From Starbucks to Silk, it feels like almond milk is everybody’s favourite easily-digestible substitute for cow’s milk. The truth is, you really don’t need to spend money on almond milk at the store. It’s a cinch to make at home and, honestly, more delicious without all the unnatural stabilizers that mass producers tend to add to store bought versions.
This weekend, learn to make your own almond milk at home with Food by Maria. We’re sharing her DIY recipe for something even better: Cocao Almond Milk to amp up your chia pudding, granola or smoothie with rich chocolate flavour.
Keep scrolling to discover the 7 steps to Cacao Almond Milk by Food By Maria.
- 1 cup of almonds, soaked overnight
- 1L water
- 1 pinch of himalayan sea salt
- 3 tbsp cacao powder (I like mine chocolatey)
- 4 pitted dates
- 1 tbsp coconut nectar
- Place the almonds and water into a Vitamix or strong blender.
- Blend for a minute or two until the almonds have become very small, like sand.
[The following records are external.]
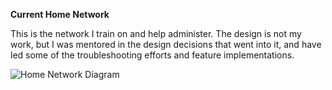 **Current Home Network**

This is the network I train on and help administer. The design is not my work, but I was mentored in the design decisions that went into it, and have led some of the troubleshooting efforts and feature implementations. 

![Home Network Diagram](<https://cdn.rawgit.com/Valacirca3927/networking-portfolio/master/home-network-v1.1.drawio.svg>)
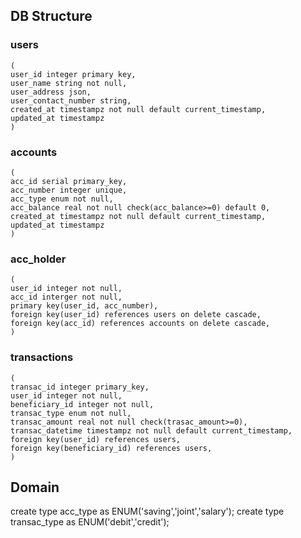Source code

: ## DB Structure

### users 
    (
    user_id integer primary key, 
    user_name string not null, 
    user_address json, 
    user_contact_number string,
    created_at timestampz not null default current_timestamp,
    updated_at timestampz
    )

### accounts 
    (
    acc_id serial primary_key,
    acc_number integer unique, 
    acc_type enum not null, 
    acc_balance real not null check(acc_balance>=0) default 0, 
    created_at timestampz not null default current_timestamp,
    updated_at timestampz
    )

### acc_holder 
    (
    user_id integer not null,
    acc_id interger not null,
    primary key(user_id, acc_number),
    foreign key(user_id) references users on delete cascade, 
    foreign key(acc_id) references accounts on delete cascade, 
    )

### transactions 
    (
    transac_id integer primary_key, 
    user_id integer not null,
    beneficiary_id integer not null, 
    transac_type enum not null, 
    transac_amount real not null check(trasac_amount>=0), 
    transac_datetime timestampz not null default current_timestamp,
    foreign key(user_id) references users,
    foreign key(beneficiary_id) references users,
    )

## Domain
create type acc_type as ENUM('saving','joint','salary');
create type transac_type as ENUM('debit','credit');

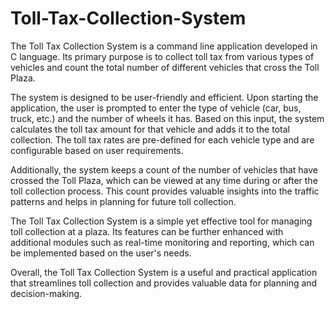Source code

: # Toll-Tax-Collection-System
The Toll Tax Collection System is a command line application developed in C language. Its primary purpose is to collect toll tax from various types of vehicles and count the total number of different vehicles that cross the Toll Plaza.

The system is designed to be user-friendly and efficient. Upon starting the application, the user is prompted to enter the type of vehicle (car, bus, truck, etc.) and the number of wheels it has. Based on this input, the system calculates the toll tax amount for that vehicle and adds it to the total collection. The toll tax rates are pre-defined for each vehicle type and are configurable based on user requirements.

Additionally, the system keeps a count of the number of vehicles that have crossed the Toll Plaza, which can be viewed at any time during or after the toll collection process. This count provides valuable insights into the traffic patterns and helps in planning for future toll collection.

The Toll Tax Collection System is a simple yet effective tool for managing toll collection at a plaza. Its features can be further enhanced with additional modules such as real-time monitoring and reporting, which can be implemented based on the user's needs.

Overall, the Toll Tax Collection System is a useful and practical application that streamlines toll collection and provides valuable data for planning and decision-making.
How long your blender takes to chop the almonds into a grain will depend on the strength of its blade and motor.
- Now add the rest of the ingredients and blend for another minute or so.
- Prepare a large bowl, and nut milk bag (a t-shirt or cheese cloth will work perfectly fine) on your kitchen counter.
- Begin to pour your milk into the nut milk bag over the bowl, or pour the milk onto the shirt (holding sides) over the bowl.
- Once you have all the milk into the strainer, begin to squeeze out the milk.
Your almond mylk will last for up to 5 days in your refrigerator.